(Material for this task begins)

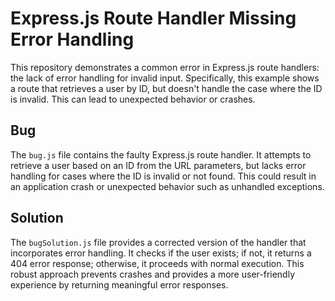 # Express.js Route Handler Missing Error Handling

This repository demonstrates a common error in Express.js route handlers: the lack of error handling for invalid input.  Specifically, this example shows a route that retrieves a user by ID, but doesn't handle the case where the ID is invalid.  This can lead to unexpected behavior or crashes.

## Bug

The `bug.js` file contains the faulty Express.js route handler.  It attempts to retrieve a user based on an ID from the URL parameters, but lacks error handling for cases where the ID is invalid or not found.  This could result in an application crash or unexpected behavior such as unhandled exceptions.

## Solution

The `bugSolution.js` file provides a corrected version of the handler that incorporates error handling. It checks if the user exists; if not, it returns a 404 error response; otherwise, it proceeds with normal execution.   This robust approach prevents crashes and provides a more user-friendly experience by returning meaningful error responses.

(Material for this task ends)

• [Requirement] Omit all pictures and repeat the rest of the records verbatim.

• [Your solution]
 # Express.js Route Handler Missing Error Handling

This repository demonstrates a common error in Express.js route handlers: the lack of error handling for invalid input.  Specifically, this example shows a route that retrieves a user by ID, but doesn't handle the case where the ID is invalid.  This can lead to unexpected behavior or crashes.

## Bug

The `bug.js` file contains the faulty Express.js route handler.  It attempts to retrieve a user based on an ID from the URL parameters, but lacks error handling for cases where the ID is invalid or not found.  This could result in an application crash or unexpected behavior such as unhandled exceptions.

## Solution

The `bugSolution.js` file provides a corrected version of the handler that incorporates error handling. It checks if the user exists; if not, it returns a 404 error response; otherwise, it proceeds with normal execution.   This robust approach prevents crashes and provides a more user-friendly experience by returning meaningful error responses.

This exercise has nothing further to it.